Marco Mikhail - 14 Marzo 2016

Da Testaccio a Leicester. E’ la storia di Claudio Ranieri, nato e cresciuto a Roma e chiamato, in questa stagione, in Inghilterra, per guidare le foxes in Premier League.

Il tecnico, intervistato dal Corriere dello Sport, ha raccontato il suo passato, i primi calci al pallone e la passione per questo sport coltivato proprio li, sui campetti di Testaccio.  ‘Io sono cresciuto lì, con il pallone in testa e tra i piedi ogni giorno. All’oratorio c’era tutto, tutto piccolo ma tutto. Il campo di calcio, quello di basket, il rettangolo da gioco per la pallavolo. Bisognava andare a messa, altrimenti non ti facevano giocare – prosegue Ranieri. Poi ti davano un biscotto e l’acqua. Io giocavo sempre con i più grandi, a tutti gli sport. Quello spiazzo e quei giorni li porto sempre con me, quando mi siedo in panchina”.

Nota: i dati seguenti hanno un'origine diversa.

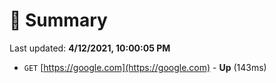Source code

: # 📖 Summary
Last updated: **4/12/2021, 10:00:05 PM**

- `GET` [https://google.com](https://google.com) - **Up** (143ms)
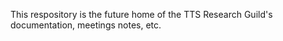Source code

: This respository is the future home of the TTS Research Guild's documentation, meetings notes, etc.
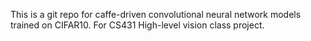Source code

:This is a git repo for caffe-driven convolutional neural network models trained on CIFAR10.  For CS431 High-level vision class project.
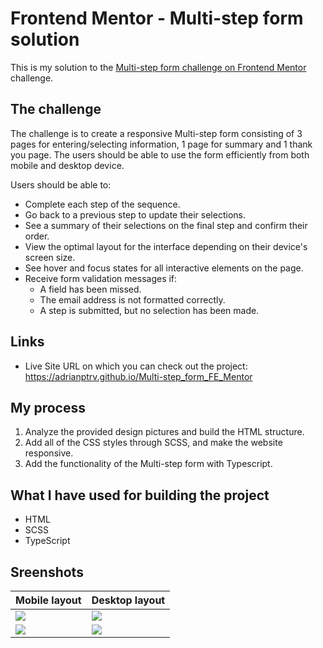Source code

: # Frontend Mentor - Multi-step form solution

This is my solution to the [Multi-step form challenge on Frontend Mentor](https://www.frontendmentor.io/challenges/multistep-form-YVAnSdqQBJ) challenge. 

## The challenge

The challenge is to create a responsive Multi-step form consisting of 3 pages for entering/selecting information, 1 page for summary and 1 thank you page.
The users should be able to use the form efficiently from both mobile and desktop device. 

Users should be able to:

- Complete each step of the sequence.
- Go back to a previous step to update their selections.
- See a summary of their selections on the final step and confirm their order.
- View the optimal layout for the interface depending on their device's screen size.
- See hover and focus states for all interactive elements on the page.
- Receive form validation messages if:
  - A field has been missed.
  - The email address is not formatted correctly.
  - A step is submitted, but no selection has been made.
    
## Links

- Live Site URL on which you can check out the project: https://adrianptrv.github.io/Multi-step_form_FE_Mentor

## My process

1. Analyze the provided design pictures and build the HTML structure.
2. Add all of the CSS styles through SCSS, and make the website responsive.
3. Add the functionality of the Multi-step form with Typescript.

## What I have used for building the project

- HTML
- SCSS
- TypeScript

## Sreenshots

| Mobile layout                                                                                                               | Desktop layout                                                                                                             |
| --------------------------------------------------------------------------------------------------------------------------- | -------------------------------------------------------------------------------------------------------------------------- |
| <img src="https://github.com/adrianptrv/Multi-step_form_FE_Mentor/assets/99720888/3f9b2a41-2f39-4ba9-93e9-b26c9a629970"  /> | <img src="https://github.com/adrianptrv/Multi-step_form_FE_Mentor/assets/99720888/6c56cd74-5355-4f95-9704-cfbfcfa63464" /> |
| <img src="https://github.com/adrianptrv/Multi-step_form_FE_Mentor/assets/99720888/941d9b0e-d1f9-420d-a7f4-ccd2b98dc339" />  | <img src="https://github.com/adrianptrv/Multi-step_form_FE_Mentor/assets/99720888/45c97224-475c-4ae6-ad5b-03aa8b0982c5" /> |

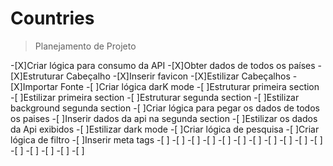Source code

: # Countries





> Planejamento de Projeto 

-[X]Criar lógica para consumo da API
-[X]Obter dados de todos os países
-[X]Estruturar Cabeçalho
-[X]Inserir favicon
-[X]Estilizar Cabeçalhos
-[X]Importar Fonte
-[ ]Criar lógica darK mode
-[ ]Estruturar primeira section 
-[ ]Estilizar primeira section 
-[ ]Estruturar segunda section 
-[ ]Estilizar background segunda section 
-[ ]Criar lógica para pegar os dados de todos os paises
-[ ]Inserir dados da api na segunda section
-[ ]Estilizar os dados da Api exibidos
-[ ]Estilizar dark mode
-[ ]Criar lógica de pesquisa
-[ ]Criar lógica de filtro
-[ ]Inserir meta tags
-[ ]
-[ ]
-[ ]
-[ ]
-[ ]
-[ ]
-[ ]
-[ ]
-[ ]
-[ ]
-[ ]
-[ ]
-[ ]
-[ ]
-[ ]
-[ ]
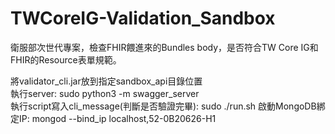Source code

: # TWCoreIG-Validation_Sandbox
衛服部次世代專案，檢查FHIR餵進來的Bundles body，是否符合TW Core IG和FHIR的Resource表單規範。

將validator_cli.jar放到指定sandbox_api目錄位置  
執行server: sudo python3 -m swagger_server  
執行script寫入cli_message(判斷是否驗證完畢): sudo ./run.sh
啟動MongoDB綁定IP: mongod --bind_ip localhost,52-0B20626-H1  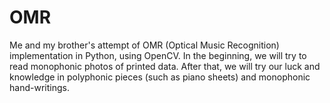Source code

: # OMR
Me and my brother's attempt of OMR (Optical Music Recognition) implementation in Python, using OpenCV. In the beginning, we will try to read monophonic photos of printed data. After that, we will try our luck and knowledge in polyphonic pieces (such as piano sheets) and monophonic hand-writings. 
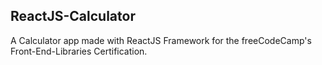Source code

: ## ReactJS-Calculator

A Calculator app made with ReactJS Framework for the freeCodeCamp's Front-End-Libraries Certification.
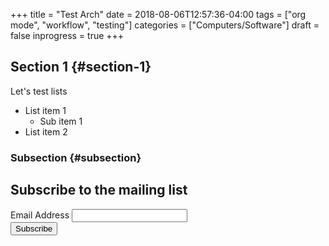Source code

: +++
title = "Test Arch"
date = 2018-08-06T12:57:36-04:00
tags = ["org mode", "workflow", "testing"]
categories = ["Computers/Software"]
draft = false
inprogress = true
+++

## Section 1 {#section-1}

Let's test lists

-   List item 1
    -   Sub item 1
-   List item 2


### Subsection {#subsection}

<div class="HTML">
  <div></div>

<!-- Begin MailChimp Signup Form -->
<link href="//cdn-images.mailchimp.com/embedcode/classic-10\_7.css" rel="stylesheet" type="text/css">
<style type="text/css">
	#mc\_embed\_signup{background:#fff; clear:left; font:14px Helvetica,Arial,sans-serif; }
	_\* Add your own MailChimp form style overrides in your site stylesheet or in this style block.
	   We recommend moving this block and the preceding CSS link to the HEAD of your HTML file. \*_
</style>
<div id="mc\_embed\_signup">
<form action="<https://steventammen.us18.list-manage.com/subscribe/post?u=8975ea5632e637433df8c5866&amp;id=7ae9d95967>" method="post" id="mc-embedded-subscribe-form" name="mc-embedded-subscribe-form" class="validate" target="\_blank" novalidate>
    <div id="mc\_embed\_signup\_scroll">
	<h2>Subscribe to the mailing list</h2>
<div class="mc-field-group">
	<label for="mce-EMAIL">Email Address </label>
	<input type="email" value="" name="EMAIL" class="required email" id="mce-EMAIL">
</div>
	<div id="mce-responses" class="clear">
		<div class="response" id="mce-error-response" style="display:none"></div>
		<div class="response" id="mce-success-response" style="display:none"></div>
	</div>    <!-- real people should not fill this in and expect good things - do not remove this or risk form bot signups-->
    <div style="position: absolute; left: -5000px;" aria-hidden="true"><input type="text" name="b\_8975ea5632e637433df8c5866\_7ae9d95967" tabindex="-1" value=""></div>
    <div class="clear"><input type="submit" value="Subscribe" name="subscribe" id="mc-embedded-subscribe" class="button"></div>
    </div>
</form>
</div>
<script type='text/javascript' src='//s3.amazonaws.com/downloads.mailchimp.com/js/mc-validate.js'></script><script type='text/javascript'>(function($) {window.fnames = new Array(); window.ftypes = new Array();fnames[0]='EMAIL';ftypes[0]='email';fnames[1]='FNAME';ftypes[1]='text';fnames[2]='LNAME';ftypes[2]='text';fnames[3]='ADDRESS';ftypes[3]='address';fnames[4]='PHONE';ftypes[4]='phone';}(jQuery));var $mcj = jQuery.noConflict(true);</script>
<!--End mc\_embed\_signup-->

</div>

Testaccio è il cuore pulsante di quella voracità romana famosa in tutto il mondo per il modo di parlare, la gestualità, un modo di fare che non ha paragoni. Basta andare in un bar, in una trattoria o in una macelleria per entrare in un contesto a parte, rimasto intatto nel corso degli anni. E proprio in quei luoghi, tipici della tradizione capitolina, che il calcio diventa tema di discussione, di confronto e di sogni.

Ranieri alla Roma

Ranieri alla Roma

Come quello di Ranieri, che dai campi di oratorio passò alla Roma. ‘Feci due provini ma non mi presero- spiega il tecnico testaccino -. Poi passai al Dodicesimo giallorosso che era, come il nome annuncia, una specie di succursale della Roma. Un giorno ci fecero fare un provino collettivo, sotto gli occhi di Helenio Herrera, che allora era un mito vero. Fu lui, credo, a individuarmi e a prendermi, insieme ad un altro ragazzo. Entrai nella squadra Primavera, feci tutti i tornei come il Nistri, il Viareggio, Sanremo e giocai molto con la squadra De Martino che schierava le riserve dei titolari e molti di noi più giovani. Era un bel torneo, Scopigno mi fece esordire in serie A e poi arrivò Liedholm. L’ultima partita in giallorosso la feci con il Cagliari di Gigi Riva. Forse era destino, sarebbe stata la prima squadra importante che avrei allenato, in seguito”.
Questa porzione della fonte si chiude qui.